Union and management don’t see eye to eye on the failures that led to four employees approving fraudulent applications.

The State Department's management and union clashed this week over the root causes of passport processing mistakes revealed by the Government Accountability Office last month -- but seemed to agree there were systemic problems in State's Bureau of Consular Affairs.

Colin Walle, president of National Federation of Federal Employees Local 1998, said the State Department was placing too much of the blame for the problems uncovered by GAO on human error. An approach of moving applications along without waiting for the results of Social Security Administration database checks and a workplace culture of "quantity over quality" are more to blame, Walle said.

In March, GAO issued a report revealing that an undercover investigator obtained four passports using fake identifying information, including the Social Security number of a man who had died in 1965. State responded in part by suspending the adjudication authority of the passport specialists involved.

"We're getting fed up with how they're handling this," Walle said. "The employees are being scapegoated for the mistakes."

But Brenda Sprague, deputy assistant secretary for passport services at the State Department, said the suspension of the four specialists' approval authority was not a disciplinary action, but an attempt at training and education. The department required similar training for other workers who issued passports in error, she said. She added that State conducted an audit of all passport specialists immediately following the GAO report, and found few other procedural lapses.

From Sprague's perspective, miscommunication was at the heart of the failure.

"We never provided a clear directive that all work had to be held on a Social Security check to come back," she said.

That means the specialists and their supervisors might have been unclear about the security procedures surrounding passport approval, she said. "That's a systemic problem, and I take full responsibility for that," Sprague said.

State was experiencing a relative lull in applications in late 2008 after a spike in 2007, Sprague noted. The database check can take a day, which was never an issue when employees faced a backlog of applications in 2007, she said. But when the workload decreased and passport applications could be processed much faster, some specialists and supervisors didn't know to wait for the database check to be completed.

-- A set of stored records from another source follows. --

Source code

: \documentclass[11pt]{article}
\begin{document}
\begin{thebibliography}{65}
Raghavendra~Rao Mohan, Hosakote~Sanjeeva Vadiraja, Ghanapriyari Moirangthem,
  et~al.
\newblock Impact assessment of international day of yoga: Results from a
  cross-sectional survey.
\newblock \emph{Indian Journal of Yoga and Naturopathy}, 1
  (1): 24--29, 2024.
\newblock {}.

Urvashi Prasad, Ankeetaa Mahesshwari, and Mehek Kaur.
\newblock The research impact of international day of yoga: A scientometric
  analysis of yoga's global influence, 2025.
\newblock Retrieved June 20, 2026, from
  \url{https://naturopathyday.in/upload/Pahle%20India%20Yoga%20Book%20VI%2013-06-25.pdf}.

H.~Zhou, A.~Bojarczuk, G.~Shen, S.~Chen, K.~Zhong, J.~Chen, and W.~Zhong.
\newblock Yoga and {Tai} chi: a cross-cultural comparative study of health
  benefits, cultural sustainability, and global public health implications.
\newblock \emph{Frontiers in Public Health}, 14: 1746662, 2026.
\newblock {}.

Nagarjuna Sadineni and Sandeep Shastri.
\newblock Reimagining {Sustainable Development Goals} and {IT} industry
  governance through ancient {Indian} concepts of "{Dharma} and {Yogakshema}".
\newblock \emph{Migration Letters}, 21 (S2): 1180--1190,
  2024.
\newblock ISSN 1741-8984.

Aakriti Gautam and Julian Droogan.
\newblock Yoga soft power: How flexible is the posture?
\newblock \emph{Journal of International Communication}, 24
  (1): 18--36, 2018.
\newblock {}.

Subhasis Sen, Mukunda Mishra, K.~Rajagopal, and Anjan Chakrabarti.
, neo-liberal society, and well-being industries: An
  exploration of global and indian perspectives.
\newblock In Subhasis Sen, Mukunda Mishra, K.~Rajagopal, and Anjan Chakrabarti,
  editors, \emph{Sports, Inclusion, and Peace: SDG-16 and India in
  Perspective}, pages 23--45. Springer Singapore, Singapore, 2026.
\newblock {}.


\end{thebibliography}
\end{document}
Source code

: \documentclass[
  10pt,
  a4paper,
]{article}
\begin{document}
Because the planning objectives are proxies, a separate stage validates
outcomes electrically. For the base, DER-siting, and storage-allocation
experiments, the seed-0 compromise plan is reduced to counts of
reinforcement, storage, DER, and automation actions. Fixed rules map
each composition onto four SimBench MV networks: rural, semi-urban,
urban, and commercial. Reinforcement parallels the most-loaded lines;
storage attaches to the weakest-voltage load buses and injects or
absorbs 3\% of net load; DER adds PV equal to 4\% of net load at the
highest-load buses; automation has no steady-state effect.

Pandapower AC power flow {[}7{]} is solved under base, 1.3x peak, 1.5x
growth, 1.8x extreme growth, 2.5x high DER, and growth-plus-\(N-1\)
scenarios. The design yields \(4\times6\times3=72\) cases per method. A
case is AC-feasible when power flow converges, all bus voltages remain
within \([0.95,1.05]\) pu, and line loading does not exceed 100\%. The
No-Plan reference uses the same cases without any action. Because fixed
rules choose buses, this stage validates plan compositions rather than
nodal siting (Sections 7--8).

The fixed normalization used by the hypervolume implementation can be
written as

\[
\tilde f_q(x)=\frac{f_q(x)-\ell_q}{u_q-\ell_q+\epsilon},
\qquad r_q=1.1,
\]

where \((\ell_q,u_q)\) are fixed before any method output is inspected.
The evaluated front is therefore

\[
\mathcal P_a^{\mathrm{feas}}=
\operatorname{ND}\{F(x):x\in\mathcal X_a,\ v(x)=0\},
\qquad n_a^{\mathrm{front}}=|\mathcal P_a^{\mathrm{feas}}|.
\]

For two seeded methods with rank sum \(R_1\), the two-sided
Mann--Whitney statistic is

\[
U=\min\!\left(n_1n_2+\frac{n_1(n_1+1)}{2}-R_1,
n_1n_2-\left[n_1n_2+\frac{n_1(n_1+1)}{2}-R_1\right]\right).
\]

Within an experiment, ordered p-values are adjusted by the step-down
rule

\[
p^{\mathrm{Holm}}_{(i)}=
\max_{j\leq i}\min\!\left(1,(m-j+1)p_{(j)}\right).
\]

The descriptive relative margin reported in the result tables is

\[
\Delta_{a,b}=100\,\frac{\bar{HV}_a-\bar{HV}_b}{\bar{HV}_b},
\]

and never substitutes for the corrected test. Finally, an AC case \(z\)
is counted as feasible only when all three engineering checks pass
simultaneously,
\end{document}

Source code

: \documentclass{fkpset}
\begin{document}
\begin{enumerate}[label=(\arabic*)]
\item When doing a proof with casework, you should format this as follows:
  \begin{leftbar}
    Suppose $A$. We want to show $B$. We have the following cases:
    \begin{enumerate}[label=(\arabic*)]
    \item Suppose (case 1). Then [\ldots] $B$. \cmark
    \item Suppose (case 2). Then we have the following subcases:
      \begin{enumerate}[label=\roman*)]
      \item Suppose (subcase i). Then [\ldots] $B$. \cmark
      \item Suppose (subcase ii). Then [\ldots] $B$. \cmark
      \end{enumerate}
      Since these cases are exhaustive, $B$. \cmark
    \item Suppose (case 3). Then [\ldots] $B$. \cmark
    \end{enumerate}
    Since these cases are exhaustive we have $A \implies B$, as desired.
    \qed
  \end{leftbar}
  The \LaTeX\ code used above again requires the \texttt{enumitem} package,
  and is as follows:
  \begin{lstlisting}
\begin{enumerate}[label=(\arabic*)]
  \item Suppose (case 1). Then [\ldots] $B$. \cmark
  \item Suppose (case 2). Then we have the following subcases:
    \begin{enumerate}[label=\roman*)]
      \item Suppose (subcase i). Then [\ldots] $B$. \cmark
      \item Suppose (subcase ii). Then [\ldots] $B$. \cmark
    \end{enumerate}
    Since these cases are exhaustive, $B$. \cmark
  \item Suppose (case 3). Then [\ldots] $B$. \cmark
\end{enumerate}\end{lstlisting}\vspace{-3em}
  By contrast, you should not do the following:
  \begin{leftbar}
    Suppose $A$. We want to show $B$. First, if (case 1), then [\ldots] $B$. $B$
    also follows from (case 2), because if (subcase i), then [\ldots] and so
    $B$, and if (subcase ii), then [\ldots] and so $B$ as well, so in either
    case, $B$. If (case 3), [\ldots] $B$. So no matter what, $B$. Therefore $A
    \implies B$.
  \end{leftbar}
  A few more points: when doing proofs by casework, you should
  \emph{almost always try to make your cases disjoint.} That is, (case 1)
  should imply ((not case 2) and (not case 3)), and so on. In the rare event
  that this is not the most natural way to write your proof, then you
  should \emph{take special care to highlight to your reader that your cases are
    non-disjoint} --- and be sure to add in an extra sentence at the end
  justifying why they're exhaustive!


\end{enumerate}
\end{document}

"It had been such a long time since we ever had the luxury of turning passport applications around so quickly, the idea that this could happen really never occurred to anybody," she said

State is considering recommendations in an April 13 GAO letter following up on the March report, and will work with the union to implement additional training, standardize procedures for verifying applicants' identification information, and adopt other security tools such as facial recognition software, Sprague said.

The union would like to see better coordination with SSA to allow immediate checks of databases -- rather than a time lag of a day or more, Walle said. NFFE also wants more permanent fraud staffing, and more incentives for fraud prevention and "quality work," he said.

"We're the ones intimately familiar with vulnerabilities," he said. "We're the ones who have been crying for help."

The Senate Judiciary Committee's Subcommittee on Terrorism and Homeland Security plans to hold hearings on this issue in May, but has not scheduled them yet.